■ ACTIVITY
I need all the entries repeated exactly as written.

##########

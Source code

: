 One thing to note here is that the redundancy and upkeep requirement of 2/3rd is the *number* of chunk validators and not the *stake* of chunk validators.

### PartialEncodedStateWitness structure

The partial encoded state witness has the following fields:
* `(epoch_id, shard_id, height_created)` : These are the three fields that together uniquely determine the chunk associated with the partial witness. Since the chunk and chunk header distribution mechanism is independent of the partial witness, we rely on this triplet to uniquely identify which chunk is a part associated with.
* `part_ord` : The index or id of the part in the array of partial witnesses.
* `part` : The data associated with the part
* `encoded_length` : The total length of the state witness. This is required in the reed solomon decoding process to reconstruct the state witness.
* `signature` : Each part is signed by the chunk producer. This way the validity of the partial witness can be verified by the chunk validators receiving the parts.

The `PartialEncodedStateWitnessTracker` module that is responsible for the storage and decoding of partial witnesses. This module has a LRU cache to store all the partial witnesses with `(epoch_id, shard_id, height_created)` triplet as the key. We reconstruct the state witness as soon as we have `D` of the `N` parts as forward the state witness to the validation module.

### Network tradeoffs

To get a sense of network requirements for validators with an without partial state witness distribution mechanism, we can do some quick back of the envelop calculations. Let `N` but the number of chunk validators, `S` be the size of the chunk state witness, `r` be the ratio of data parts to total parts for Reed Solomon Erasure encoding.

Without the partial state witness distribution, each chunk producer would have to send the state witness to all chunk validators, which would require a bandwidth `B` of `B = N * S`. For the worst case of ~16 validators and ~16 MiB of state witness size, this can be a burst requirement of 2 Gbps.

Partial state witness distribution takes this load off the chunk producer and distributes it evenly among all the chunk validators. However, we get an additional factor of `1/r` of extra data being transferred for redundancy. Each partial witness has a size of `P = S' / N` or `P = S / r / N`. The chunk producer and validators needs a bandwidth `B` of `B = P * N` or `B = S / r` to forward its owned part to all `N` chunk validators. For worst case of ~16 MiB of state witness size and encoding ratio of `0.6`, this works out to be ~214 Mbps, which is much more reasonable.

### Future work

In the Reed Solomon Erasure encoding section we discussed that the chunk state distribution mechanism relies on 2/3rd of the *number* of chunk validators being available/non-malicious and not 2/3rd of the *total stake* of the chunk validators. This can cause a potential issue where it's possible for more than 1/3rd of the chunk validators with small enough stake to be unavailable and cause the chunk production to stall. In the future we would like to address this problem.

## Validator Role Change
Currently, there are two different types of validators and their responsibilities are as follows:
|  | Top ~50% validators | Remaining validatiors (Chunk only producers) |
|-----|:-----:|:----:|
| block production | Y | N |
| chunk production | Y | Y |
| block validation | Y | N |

##########

■ EXERCISE OUTPUT
Source code

: One thing to note here is that the redundancy and upkeep requirement of 2/3rd is the *number* of chunk validators and not the *stake* of chunk validators.

### PartialEncodedStateWitness structure

The partial encoded state witness has the following fields:
* `(epoch_id, shard_id, height_created)` : These are the three fields that together uniquely determine the chunk associated with the partial witness. Since the chunk and chunk header distribution mechanism is independent of the partial witness, we rely on this triplet to uniquely identify which chunk is a part associated with.
* `part_ord` : The index or id of the part in the array of partial witnesses.
* `part` : The data associated with the part
* `encoded_length` : The total length of the state witness. This is required in the reed solomon decoding process to reconstruct the state witness.
* `signature` : Each part is signed by the chunk producer. This way the validity of the partial witness can be verified by the chunk validators receiving the parts.

The `PartialEncodedStateWitnessTracker` module that is responsible for the storage and decoding of partial witnesses. This module has a LRU cache to store all the partial witnesses with `(epoch_id, shard_id, height_created)` triplet as the key. We reconstruct the state witness as soon as we have `D` of the `N` parts as forward the state witness to the validation module.

### Network tradeoffs

To get a sense of network requirements for validators with an without partial state witness distribution mechanism, we can do some quick back of the envelop calculations. Let `N` but the number of chunk validators, `S` be the size of the chunk state witness, `r` be the ratio of data parts to total parts for Reed Solomon Erasure encoding.

Without the partial state witness distribution, each chunk producer would have to send the state witness to all chunk validators, which would require a bandwidth `B` of `B = N * S`. For the worst case of ~16 validators and ~16 MiB of state witness size, this can be a burst requirement of 2 Gbps.

Partial state witness distribution takes this load off the chunk producer and distributes it evenly among all the chunk validators. However, we get an additional factor of `1/r` of extra data being transferred for redundancy. Each partial witness has a size of `P = S' / N` or `P = S / r / N`. The chunk producer and validators needs a bandwidth `B` of `B = P * N` or `B = S / r` to forward its owned part to all `N` chunk validators. For worst case of ~16 MiB of state witness size and encoding ratio of `0.6`, this works out to be ~214 Mbps, which is much more reasonable.

### Future work

In the Reed Solomon Erasure encoding section we discussed that the chunk state distribution mechanism relies on 2/3rd of the *number* of chunk validators being available/non-malicious and not 2/3rd of the *total stake* of the chunk validators. This can cause a potential issue where it's possible for more than 1/3rd of the chunk validators with small enough stake to be unavailable and cause the chunk production to stall. In the future we would like to address this problem.

## Validator Role Change
Currently, there are two different types of validators and their responsibilities are as follows:
|  | Top ~50% validators | Remaining validatiors (Chunk only producers) |
|-----|:-----:|:----:|
| block production | Y | N |
| chunk production | Y | Y |
| block validation | Y | N |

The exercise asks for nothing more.